For the listing below, give the number of lines that contain the word "road" and no other text.
---- Task data
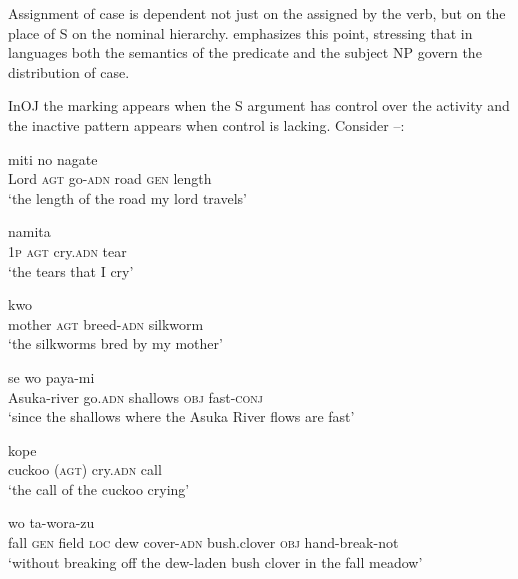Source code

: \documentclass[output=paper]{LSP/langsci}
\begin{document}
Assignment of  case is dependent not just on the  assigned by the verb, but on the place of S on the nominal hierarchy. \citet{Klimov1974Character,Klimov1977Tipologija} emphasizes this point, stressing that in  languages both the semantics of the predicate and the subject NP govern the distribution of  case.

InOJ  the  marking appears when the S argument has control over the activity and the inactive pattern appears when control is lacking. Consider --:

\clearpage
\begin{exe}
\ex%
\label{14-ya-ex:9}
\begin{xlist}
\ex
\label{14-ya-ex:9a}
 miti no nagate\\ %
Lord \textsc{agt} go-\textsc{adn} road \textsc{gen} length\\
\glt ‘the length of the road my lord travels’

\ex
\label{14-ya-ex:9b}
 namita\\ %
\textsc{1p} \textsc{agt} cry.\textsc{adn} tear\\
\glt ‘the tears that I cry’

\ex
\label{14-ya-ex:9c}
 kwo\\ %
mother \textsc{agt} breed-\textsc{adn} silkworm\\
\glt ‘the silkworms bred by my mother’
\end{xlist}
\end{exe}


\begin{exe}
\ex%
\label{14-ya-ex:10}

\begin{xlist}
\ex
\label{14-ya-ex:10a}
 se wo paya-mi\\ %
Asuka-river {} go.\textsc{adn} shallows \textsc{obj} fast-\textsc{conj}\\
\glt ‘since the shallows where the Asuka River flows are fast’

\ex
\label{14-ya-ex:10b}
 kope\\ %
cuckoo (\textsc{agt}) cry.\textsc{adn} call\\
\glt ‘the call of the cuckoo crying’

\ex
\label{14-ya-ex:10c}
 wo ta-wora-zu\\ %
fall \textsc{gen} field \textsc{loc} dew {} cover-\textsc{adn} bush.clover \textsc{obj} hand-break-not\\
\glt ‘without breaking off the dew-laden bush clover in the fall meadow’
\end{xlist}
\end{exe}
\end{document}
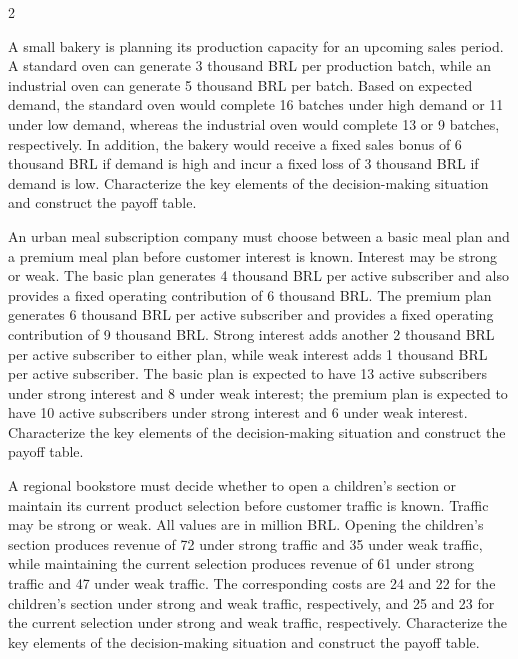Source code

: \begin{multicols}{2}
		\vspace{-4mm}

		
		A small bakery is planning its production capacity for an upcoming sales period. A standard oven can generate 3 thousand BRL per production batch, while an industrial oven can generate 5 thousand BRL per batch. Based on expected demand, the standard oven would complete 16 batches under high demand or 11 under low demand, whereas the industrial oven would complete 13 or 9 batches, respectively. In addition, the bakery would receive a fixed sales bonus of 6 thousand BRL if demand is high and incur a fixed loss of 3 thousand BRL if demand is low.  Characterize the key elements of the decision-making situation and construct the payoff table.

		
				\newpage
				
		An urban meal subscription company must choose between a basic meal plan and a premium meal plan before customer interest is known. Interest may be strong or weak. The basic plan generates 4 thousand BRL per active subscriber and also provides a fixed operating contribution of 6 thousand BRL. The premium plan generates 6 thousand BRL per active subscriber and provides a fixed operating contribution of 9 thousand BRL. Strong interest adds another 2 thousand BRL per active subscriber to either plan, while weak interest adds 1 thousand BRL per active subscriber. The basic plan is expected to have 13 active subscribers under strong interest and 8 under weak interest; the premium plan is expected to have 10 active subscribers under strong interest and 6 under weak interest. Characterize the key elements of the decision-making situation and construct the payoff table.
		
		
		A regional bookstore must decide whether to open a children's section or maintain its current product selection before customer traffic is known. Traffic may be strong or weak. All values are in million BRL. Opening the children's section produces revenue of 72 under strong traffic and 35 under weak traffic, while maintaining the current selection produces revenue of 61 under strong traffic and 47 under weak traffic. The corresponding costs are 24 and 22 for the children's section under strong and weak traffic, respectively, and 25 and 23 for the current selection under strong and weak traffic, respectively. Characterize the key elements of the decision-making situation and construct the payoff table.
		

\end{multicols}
--------
Output for this exercise:
2